◆ Your assignment
Every entry is to be transcribed as it stands. Images stay out.

Collection entries:
■ ■ ■ ■ ■ ■ ■

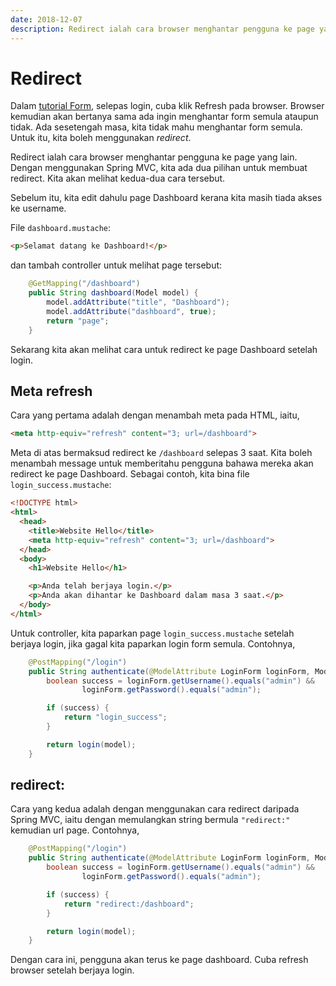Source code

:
 ```yaml
---
date: 2018-12-07
description: Redirect ialah cara browser menghantar pengguna ke page yang lain. Dengan menggunakan Spring MVC, kita ada dua pilihan untuk membuat redirect.
---
```


# Redirect

Dalam [tutorial Form](form.md), selepas login, cuba klik Refresh pada browser.
Browser kemudian akan bertanya sama ada ingin menghantar form semula ataupun
tidak. Ada sesetengah masa, kita tidak mahu menghantar form semula. Untuk itu,
kita boleh menggunakan *redirect*.

Redirect ialah cara browser menghantar pengguna ke page yang lain. Dengan
menggunakan Spring MVC, kita ada dua pilihan untuk membuat redirect. Kita akan
melihat kedua-dua cara tersebut.

Sebelum itu, kita edit dahulu page Dashboard kerana kita masih tiada akses ke
username.

File `dashboard.mustache`:

```html
<p>Selamat datang ke Dashboard!</p>
```

dan tambah controller untuk melihat page tersebut:

```java
    @GetMapping("/dashboard")
    public String dashboard(Model model) {
        model.addAttribute("title", "Dashboard");
        model.addAttribute("dashboard", true);
        return "page";
    }
```

Sekarang kita akan melihat cara untuk redirect ke page Dashboard setelah login.

## Meta refresh

Cara yang pertama adalah dengan menambah meta pada HTML, iaitu,

```html
<meta http-equiv="refresh" content="3; url=/dashboard">
```

Meta di atas bermaksud redirect ke `/dashboard` selepas 3 saat. Kita boleh
menambah message untuk memberitahu pengguna bahawa mereka akan redirect ke page
Dashboard. Sebagai contoh, kita bina file `login_success.mustache`:

```html
<!DOCTYPE html>
<html>
  <head>
    <title>Website Hello</title>
    <meta http-equiv="refresh" content="3; url=/dashboard">
  </head>
  <body>
    <h1>Website Hello</h1>

    <p>Anda telah berjaya login.</p>
    <p>Anda akan dihantar ke Dashboard dalam masa 3 saat.</p>
  </body>
</html>
```

Untuk controller, kita paparkan page `login_success.mustache` setelah berjaya
login, jika gagal kita paparkan login form semula. Contohnya,

```java
    @PostMapping("/login")
    public String authenticate(@ModelAttribute LoginForm loginForm, Model model) {
        boolean success = loginForm.getUsername().equals("admin") &&
                loginForm.getPassword().equals("admin");

        if (success) {
            return "login_success";
        }

        return login(model);
    }
```

## redirect:

Cara yang kedua adalah dengan menggunakan cara redirect daripada Spring MVC,
iaitu dengan memulangkan string bermula `"redirect:"` kemudian url page. Contohnya,

```java
    @PostMapping("/login")
    public String authenticate(@ModelAttribute LoginForm loginForm, Model model) {
        boolean success = loginForm.getUsername().equals("admin") &&
                loginForm.getPassword().equals("admin");

        if (success) {
            return "redirect:/dashboard";
        }

        return login(model);
    }
```

Dengan cara ini, pengguna akan terus ke page dashboard. Cuba refresh browser
setelah berjaya login.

■ ■ ■ ■ ■ ■ ■

◆ Task output
Source code

:
 ```yaml
---
date: 2018-12-07
description: Redirect ialah cara browser menghantar pengguna ke page yang lain. Dengan menggunakan Spring MVC, kita ada dua pilihan untuk membuat redirect.
---
```


# Redirect

Dalam [tutorial Form](form.md), selepas login, cuba klik Refresh pada browser.
Browser kemudian akan bertanya sama ada ingin menghantar form semula ataupun
tidak. Ada sesetengah masa, kita tidak mahu menghantar form semula. Untuk itu,
kita boleh menggunakan *redirect*.

Redirect ialah cara browser menghantar pengguna ke page yang lain. Dengan
menggunakan Spring MVC, kita ada dua pilihan untuk membuat redirect. Kita akan
melihat kedua-dua cara tersebut.

Sebelum itu, kita edit dahulu page Dashboard kerana kita masih tiada akses ke
username.

File `dashboard.mustache`:

```html
<p>Selamat datang ke Dashboard!</p>
```

dan tambah controller untuk melihat page tersebut:

```java
    @GetMapping("/dashboard")
    public String dashboard(Model model) {
        model.addAttribute("title", "Dashboard");
        model.addAttribute("dashboard", true);
        return "page";
    }
```

Sekarang kita akan melihat cara untuk redirect ke page Dashboard setelah login.

## Meta refresh

Cara yang pertama adalah dengan menambah meta pada HTML, iaitu,

```html
<meta http-equiv="refresh" content="3; url=/dashboard">
```

Meta di atas bermaksud redirect ke `/dashboard` selepas 3 saat. Kita boleh
menambah message untuk memberitahu pengguna bahawa mereka akan redirect ke page
Dashboard. Sebagai contoh, kita bina file `login_success.mustache`:

```html
<!DOCTYPE html>
<html>
  <head>
    <title>Website Hello</title>
    <meta http-equiv="refresh" content="3; url=/dashboard">
  </head>
  <body>
    <h1>Website Hello</h1>

    <p>Anda telah berjaya login.</p>
    <p>Anda akan dihantar ke Dashboard dalam masa 3 saat.</p>
  </body>
</html>
```

Untuk controller, kita paparkan page `login_success.mustache` setelah berjaya
login, jika gagal kita paparkan login form semula. Contohnya,

```java
    @PostMapping("/login")
    public String authenticate(@ModelAttribute LoginForm loginForm, Model model) {
        boolean success = loginForm.getUsername().equals("admin") &&
                loginForm.getPassword().equals("admin");

        if (success) {
            return "login_success";
        }

        return login(model);
    }
```

## redirect:

Cara yang kedua adalah dengan menggunakan cara redirect daripada Spring MVC,
iaitu dengan memulangkan string bermula `"redirect:"` kemudian url page. Contohnya,

```java
    @PostMapping("/login")
    public String authenticate(@ModelAttribute LoginForm loginForm, Model model) {
        boolean success = loginForm.getUsername().equals("admin") &&
                loginForm.getPassword().equals("admin");

        if (success) {
            return "redirect:/dashboard";
        }

        return login(model);
    }
```

Dengan cara ini, pengguna akan terus ke page dashboard. Cuba refresh browser
setelah berjaya login.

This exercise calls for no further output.